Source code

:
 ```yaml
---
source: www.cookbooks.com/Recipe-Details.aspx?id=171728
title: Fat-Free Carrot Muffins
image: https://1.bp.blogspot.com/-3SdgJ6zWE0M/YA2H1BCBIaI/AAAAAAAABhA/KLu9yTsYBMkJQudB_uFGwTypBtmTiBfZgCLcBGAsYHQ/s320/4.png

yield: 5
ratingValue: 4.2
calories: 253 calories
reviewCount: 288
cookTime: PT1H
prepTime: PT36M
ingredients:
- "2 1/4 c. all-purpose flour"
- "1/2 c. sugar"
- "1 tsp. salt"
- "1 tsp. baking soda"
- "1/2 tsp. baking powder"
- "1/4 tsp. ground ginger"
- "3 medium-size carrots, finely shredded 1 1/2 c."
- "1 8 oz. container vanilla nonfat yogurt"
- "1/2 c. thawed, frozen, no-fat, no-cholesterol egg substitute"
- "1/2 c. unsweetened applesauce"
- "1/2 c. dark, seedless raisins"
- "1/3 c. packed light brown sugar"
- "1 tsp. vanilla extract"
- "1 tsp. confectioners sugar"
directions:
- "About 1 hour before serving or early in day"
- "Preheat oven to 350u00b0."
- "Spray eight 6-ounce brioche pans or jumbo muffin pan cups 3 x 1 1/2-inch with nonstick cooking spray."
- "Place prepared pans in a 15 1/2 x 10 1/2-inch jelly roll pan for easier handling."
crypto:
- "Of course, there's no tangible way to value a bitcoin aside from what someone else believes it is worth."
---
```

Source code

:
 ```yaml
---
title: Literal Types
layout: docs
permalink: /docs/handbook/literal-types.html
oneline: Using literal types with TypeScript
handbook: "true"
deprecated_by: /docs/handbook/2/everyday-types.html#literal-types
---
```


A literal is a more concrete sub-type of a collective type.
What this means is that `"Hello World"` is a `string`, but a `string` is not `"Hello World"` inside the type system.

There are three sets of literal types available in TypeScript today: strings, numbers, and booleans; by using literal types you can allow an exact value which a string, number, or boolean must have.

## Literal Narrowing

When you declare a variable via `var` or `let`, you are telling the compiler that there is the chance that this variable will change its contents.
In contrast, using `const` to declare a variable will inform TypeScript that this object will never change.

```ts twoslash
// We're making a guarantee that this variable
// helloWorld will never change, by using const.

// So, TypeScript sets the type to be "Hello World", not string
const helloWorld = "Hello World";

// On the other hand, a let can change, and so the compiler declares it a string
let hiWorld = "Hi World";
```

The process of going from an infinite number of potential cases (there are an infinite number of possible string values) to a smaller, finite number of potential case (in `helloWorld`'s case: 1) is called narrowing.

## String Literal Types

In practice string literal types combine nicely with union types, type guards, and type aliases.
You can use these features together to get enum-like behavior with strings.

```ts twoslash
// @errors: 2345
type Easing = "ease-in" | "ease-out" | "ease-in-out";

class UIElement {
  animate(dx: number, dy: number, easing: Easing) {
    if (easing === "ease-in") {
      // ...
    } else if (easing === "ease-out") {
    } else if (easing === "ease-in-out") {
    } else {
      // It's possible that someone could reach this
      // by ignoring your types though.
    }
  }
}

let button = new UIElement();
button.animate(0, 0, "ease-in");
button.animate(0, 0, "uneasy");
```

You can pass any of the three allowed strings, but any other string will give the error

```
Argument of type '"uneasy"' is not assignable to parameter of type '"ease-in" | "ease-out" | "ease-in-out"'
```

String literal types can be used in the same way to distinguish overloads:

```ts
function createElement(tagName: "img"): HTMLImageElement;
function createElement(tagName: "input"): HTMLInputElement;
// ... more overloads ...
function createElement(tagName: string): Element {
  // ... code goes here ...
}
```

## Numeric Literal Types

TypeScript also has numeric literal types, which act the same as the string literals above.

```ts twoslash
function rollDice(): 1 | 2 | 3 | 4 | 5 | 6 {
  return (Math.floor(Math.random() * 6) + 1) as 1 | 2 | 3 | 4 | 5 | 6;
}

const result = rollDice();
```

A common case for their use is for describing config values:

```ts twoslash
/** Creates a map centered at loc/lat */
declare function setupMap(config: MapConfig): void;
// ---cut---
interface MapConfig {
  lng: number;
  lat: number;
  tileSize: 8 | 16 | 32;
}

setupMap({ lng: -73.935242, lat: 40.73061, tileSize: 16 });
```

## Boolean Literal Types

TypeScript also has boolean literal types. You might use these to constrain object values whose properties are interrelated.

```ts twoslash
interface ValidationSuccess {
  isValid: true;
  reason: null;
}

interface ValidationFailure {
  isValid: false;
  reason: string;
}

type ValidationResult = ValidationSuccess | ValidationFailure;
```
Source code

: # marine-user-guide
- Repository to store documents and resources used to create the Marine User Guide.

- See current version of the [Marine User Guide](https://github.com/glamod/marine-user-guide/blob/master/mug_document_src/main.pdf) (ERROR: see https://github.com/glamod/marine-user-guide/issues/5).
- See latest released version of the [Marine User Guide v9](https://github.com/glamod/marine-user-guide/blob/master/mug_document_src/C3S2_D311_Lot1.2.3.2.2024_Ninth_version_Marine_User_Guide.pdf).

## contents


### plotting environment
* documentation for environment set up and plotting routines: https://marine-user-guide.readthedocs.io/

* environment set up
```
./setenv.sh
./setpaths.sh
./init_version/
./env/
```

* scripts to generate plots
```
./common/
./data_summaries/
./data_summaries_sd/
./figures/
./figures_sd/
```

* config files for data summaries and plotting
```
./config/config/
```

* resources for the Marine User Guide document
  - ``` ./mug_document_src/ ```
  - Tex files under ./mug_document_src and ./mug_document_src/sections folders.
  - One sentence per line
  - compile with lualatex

• • • • • • •

EXERCISE ▸ Repeat each entry above exactly as it appears.

SOLVED EXERCISE ▸
Source code

:
 ```yaml
---
source: www.cookbooks.com/Recipe-Details.aspx?id=171728
title: Fat-Free Carrot Muffins
image: https://1.bp.blogspot.com/-3SdgJ6zWE0M/YA2H1BCBIaI/AAAAAAAABhA/KLu9yTsYBMkJQudB_uFGwTypBtmTiBfZgCLcBGAsYHQ/s320/4.png

yield: 5
ratingValue: 4.2
calories: 253 calories
reviewCount: 288
cookTime: PT1H
prepTime: PT36M
ingredients:
- "2 1/4 c. all-purpose flour"
- "1/2 c. sugar"
- "1 tsp. salt"
- "1 tsp. baking soda"
- "1/2 tsp. baking powder"
- "1/4 tsp. ground ginger"
- "3 medium-size carrots, finely shredded 1 1/2 c."
- "1 8 oz. container vanilla nonfat yogurt"
- "1/2 c. thawed, frozen, no-fat, no-cholesterol egg substitute"
- "1/2 c. unsweetened applesauce"
- "1/2 c. dark, seedless raisins"
- "1/3 c. packed light brown sugar"
- "1 tsp. vanilla extract"
- "1 tsp. confectioners sugar"
directions:
- "About 1 hour before serving or early in day"
- "Preheat oven to 350u00b0."
- "Spray eight 6-ounce brioche pans or jumbo muffin pan cups 3 x 1 1/2-inch with nonstick cooking spray."
- "Place prepared pans in a 15 1/2 x 10 1/2-inch jelly roll pan for easier handling."
crypto:
- "Of course, there's no tangible way to value a bitcoin aside from what someone else believes it is worth."
---
```

Source code

:
 ```yaml
---
title: Literal Types
layout: docs
permalink: /docs/handbook/literal-types.html
oneline: Using literal types with TypeScript
handbook: "true"
deprecated_by: /docs/handbook/2/everyday-types.html#literal-types
---
```


A literal is a more concrete sub-type of a collective type.
What this means is that `"Hello World"` is a `string`, but a `string` is not `"Hello World"` inside the type system.

There are three sets of literal types available in TypeScript today: strings, numbers, and booleans; by using literal types you can allow an exact value which a string, number, or boolean must have.

## Literal Narrowing

When you declare a variable via `var` or `let`, you are telling the compiler that there is the chance that this variable will change its contents.
In contrast, using `const` to declare a variable will inform TypeScript that this object will never change.

```ts twoslash
// We're making a guarantee that this variable
// helloWorld will never change, by using const.

// So, TypeScript sets the type to be "Hello World", not string
const helloWorld = "Hello World";

// On the other hand, a let can change, and so the compiler declares it a string
let hiWorld = "Hi World";
```

The process of going from an infinite number of potential cases (there are an infinite number of possible string values) to a smaller, finite number of potential case (in `helloWorld`'s case: 1) is called narrowing.

## String Literal Types

In practice string literal types combine nicely with union types, type guards, and type aliases.
You can use these features together to get enum-like behavior with strings.

```ts twoslash
// @errors: 2345
type Easing = "ease-in" | "ease-out" | "ease-in-out";

class UIElement {
  animate(dx: number, dy: number, easing: Easing) {
    if (easing === "ease-in") {
      // ...
    } else if (easing === "ease-out") {
    } else if (easing === "ease-in-out") {
    } else {
      // It's possible that someone could reach this
      // by ignoring your types though.
    }
  }
}

let button = new UIElement();
button.animate(0, 0, "ease-in");
button.animate(0, 0, "uneasy");
```

You can pass any of the three allowed strings, but any other string will give the error

```
Argument of type '"uneasy"' is not assignable to parameter of type '"ease-in" | "ease-out" | "ease-in-out"'
```

String literal types can be used in the same way to distinguish overloads:

```ts
function createElement(tagName: "img"): HTMLImageElement;
function createElement(tagName: "input"): HTMLInputElement;
// ... more overloads ...
function createElement(tagName: string): Element {
  // ... code goes here ...
}
```

## Numeric Literal Types

TypeScript also has numeric literal types, which act the same as the string literals above.

```ts twoslash
function rollDice(): 1 | 2 | 3 | 4 | 5 | 6 {
  return (Math.floor(Math.random() * 6) + 1) as 1 | 2 | 3 | 4 | 5 | 6;
}

const result = rollDice();
```

A common case for their use is for describing config values:

```ts twoslash
/** Creates a map centered at loc/lat */
declare function setupMap(config: MapConfig): void;
// ---cut---
interface MapConfig {
  lng: number;
  lat: number;
  tileSize: 8 | 16 | 32;
}

setupMap({ lng: -73.935242, lat: 40.73061, tileSize: 16 });
```

## Boolean Literal Types

TypeScript also has boolean literal types. You might use these to constrain object values whose properties are interrelated.

```ts twoslash
interface ValidationSuccess {
  isValid: true;
  reason: null;
}

interface ValidationFailure {
  isValid: false;
  reason: string;
}

type ValidationResult = ValidationSuccess | ValidationFailure;
```
Source code

: # marine-user-guide
- Repository to store documents and resources used to create the Marine User Guide.

- See current version of the [Marine User Guide](https://github.com/glamod/marine-user-guide/blob/master/mug_document_src/main.pdf) (ERROR: see https://github.com/glamod/marine-user-guide/issues/5).
- See latest released version of the [Marine User Guide v9](https://github.com/glamod/marine-user-guide/blob/master/mug_document_src/C3S2_D311_Lot1.2.3.2.2024_Ninth_version_Marine_User_Guide.pdf).

## contents


### plotting environment
* documentation for environment set up and plotting routines: https://marine-user-guide.readthedocs.io/

* environment set up
```
./setenv.sh
./setpaths.sh
./init_version/
./env/
```

* scripts to generate plots
```
./common/
./data_summaries/
./data_summaries_sd/
./figures/
./figures_sd/
```

* config files for data summaries and plotting
```
./config/config/
```

* resources for the Marine User Guide document
  - ``` ./mug_document_src/ ```
  - Tex files under ./mug_document_src and ./mug_document_src/sections folders.
  - One sentence per line
  - compile with lualatex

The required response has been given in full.